Hasta ahora estas licencias iconográficas se explicaban por la datación del edificio, que se remonta al siglo VIII d.C. La civilización de los omeyas, dinastía de califas sucesores del profeta Mahoma que gobernaron durante un siglo la primera comunidad islámica, estaba impregnada de una cultura relativamente laica.
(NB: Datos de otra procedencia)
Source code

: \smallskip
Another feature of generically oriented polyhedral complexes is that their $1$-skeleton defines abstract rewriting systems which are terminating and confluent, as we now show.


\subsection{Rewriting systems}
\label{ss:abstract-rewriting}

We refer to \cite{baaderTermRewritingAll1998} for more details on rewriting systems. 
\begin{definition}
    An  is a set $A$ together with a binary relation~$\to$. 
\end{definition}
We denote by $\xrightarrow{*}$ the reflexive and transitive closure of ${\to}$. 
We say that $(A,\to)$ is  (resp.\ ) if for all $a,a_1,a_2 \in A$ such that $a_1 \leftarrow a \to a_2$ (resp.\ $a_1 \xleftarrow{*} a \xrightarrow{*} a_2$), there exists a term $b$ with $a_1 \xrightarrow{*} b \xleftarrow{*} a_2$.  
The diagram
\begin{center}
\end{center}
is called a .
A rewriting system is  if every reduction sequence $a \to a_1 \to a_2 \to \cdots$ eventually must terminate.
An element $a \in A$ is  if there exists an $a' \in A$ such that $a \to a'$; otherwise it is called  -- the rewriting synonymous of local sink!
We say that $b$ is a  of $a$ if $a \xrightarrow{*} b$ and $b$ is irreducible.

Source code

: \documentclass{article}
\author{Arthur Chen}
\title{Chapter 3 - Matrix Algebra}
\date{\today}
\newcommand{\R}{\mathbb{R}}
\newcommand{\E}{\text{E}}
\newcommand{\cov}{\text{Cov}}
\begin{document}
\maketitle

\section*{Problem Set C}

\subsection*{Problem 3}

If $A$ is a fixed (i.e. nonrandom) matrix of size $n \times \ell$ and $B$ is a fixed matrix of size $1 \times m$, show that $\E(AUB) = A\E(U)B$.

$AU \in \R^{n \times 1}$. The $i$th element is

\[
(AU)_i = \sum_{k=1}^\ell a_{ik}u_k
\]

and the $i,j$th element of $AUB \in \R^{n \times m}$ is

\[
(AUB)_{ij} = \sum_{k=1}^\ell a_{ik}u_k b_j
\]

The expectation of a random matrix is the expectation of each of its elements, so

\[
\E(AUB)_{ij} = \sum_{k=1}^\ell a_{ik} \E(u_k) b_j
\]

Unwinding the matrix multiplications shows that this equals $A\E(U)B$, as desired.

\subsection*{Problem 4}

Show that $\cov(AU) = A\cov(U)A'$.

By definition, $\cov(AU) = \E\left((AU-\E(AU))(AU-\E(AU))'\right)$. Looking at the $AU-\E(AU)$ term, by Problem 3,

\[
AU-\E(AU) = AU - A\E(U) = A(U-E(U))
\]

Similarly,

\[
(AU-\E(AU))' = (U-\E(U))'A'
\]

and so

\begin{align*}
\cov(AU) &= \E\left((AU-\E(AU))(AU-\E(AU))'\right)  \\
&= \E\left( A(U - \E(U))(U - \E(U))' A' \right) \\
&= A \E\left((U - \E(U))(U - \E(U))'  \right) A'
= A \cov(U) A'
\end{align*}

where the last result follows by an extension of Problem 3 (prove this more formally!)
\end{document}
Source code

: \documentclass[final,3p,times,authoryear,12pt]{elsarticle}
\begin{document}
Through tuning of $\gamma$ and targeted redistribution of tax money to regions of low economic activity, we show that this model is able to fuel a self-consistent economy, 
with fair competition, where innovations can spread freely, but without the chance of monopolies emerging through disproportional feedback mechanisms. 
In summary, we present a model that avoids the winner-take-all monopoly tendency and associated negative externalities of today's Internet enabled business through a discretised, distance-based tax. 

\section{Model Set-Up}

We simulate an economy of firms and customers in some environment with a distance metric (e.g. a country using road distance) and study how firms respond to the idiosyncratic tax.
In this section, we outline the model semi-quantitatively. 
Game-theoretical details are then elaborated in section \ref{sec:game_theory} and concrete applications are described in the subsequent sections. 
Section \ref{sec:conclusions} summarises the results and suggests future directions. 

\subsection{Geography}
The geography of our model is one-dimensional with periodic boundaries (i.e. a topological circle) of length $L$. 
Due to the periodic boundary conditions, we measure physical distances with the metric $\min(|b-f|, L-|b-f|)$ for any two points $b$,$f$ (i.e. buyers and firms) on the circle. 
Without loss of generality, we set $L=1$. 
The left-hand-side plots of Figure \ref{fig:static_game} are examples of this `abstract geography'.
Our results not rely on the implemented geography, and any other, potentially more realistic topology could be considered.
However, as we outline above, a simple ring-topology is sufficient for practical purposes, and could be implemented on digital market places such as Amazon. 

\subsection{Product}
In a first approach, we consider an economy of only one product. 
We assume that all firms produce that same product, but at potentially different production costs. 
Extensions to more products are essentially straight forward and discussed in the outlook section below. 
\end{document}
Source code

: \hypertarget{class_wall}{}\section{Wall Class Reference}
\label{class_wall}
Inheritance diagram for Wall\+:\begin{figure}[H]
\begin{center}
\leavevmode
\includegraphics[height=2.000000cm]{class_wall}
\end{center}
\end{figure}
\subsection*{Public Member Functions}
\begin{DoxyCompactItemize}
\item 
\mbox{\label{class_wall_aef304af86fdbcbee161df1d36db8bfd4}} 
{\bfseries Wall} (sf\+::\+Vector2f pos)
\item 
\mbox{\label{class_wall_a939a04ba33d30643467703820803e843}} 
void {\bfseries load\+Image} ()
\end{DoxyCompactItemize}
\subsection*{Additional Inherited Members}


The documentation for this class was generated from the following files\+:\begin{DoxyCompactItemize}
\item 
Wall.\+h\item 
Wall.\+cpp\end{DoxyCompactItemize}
Por consiguiente, el arte carecía de la rigidez que habría de prevalecer posteriormente, y las herencias culturales helenística, romana y bizantina se hacían sentir con todo su peso, sobre todo en una región surcada por las caravanas y encrucijada de intercambios comerciales entre el Mediterráneo y la península Arábiga.
Pues bien, hoy se puede decir que a esta explicación hay que añadir el descubrimiento llevado a cabo por técnicos del Instituto Superior de Conservación y Restauración (ISCR) italiano, con sede en Roma, que están recuperando las pinturas de Qusair Amra en el marco de un proyecto desarrollado con el Departamento de Antigüedades de Jordania y el World Monuments Fund (WMF), en colaboración con la Unesco.
Gracias a la inscripción, ahora es posible afirmar que quien construyó el «pequeño palacio de Amra», según la traducción literal, no fue, como muchos pensaban, Al-Walid I, el célebre constructor de la Gran Mezquita de Damasco, sino su sobrino Al-Walid II. Este fue un califa de vasta cultura, poeta y amante de la buena vida, tanto que sus adversarios lo dejaron retratado para la posteridad como «el hermoso y el impío». Un calificativo quizás inevitable para un príncipe que personificó los padecimientos del final de la dinastía, que fue amado por el pueblo y por el ejército pero no por su familia, y que acabó siendo víctima de una conjura.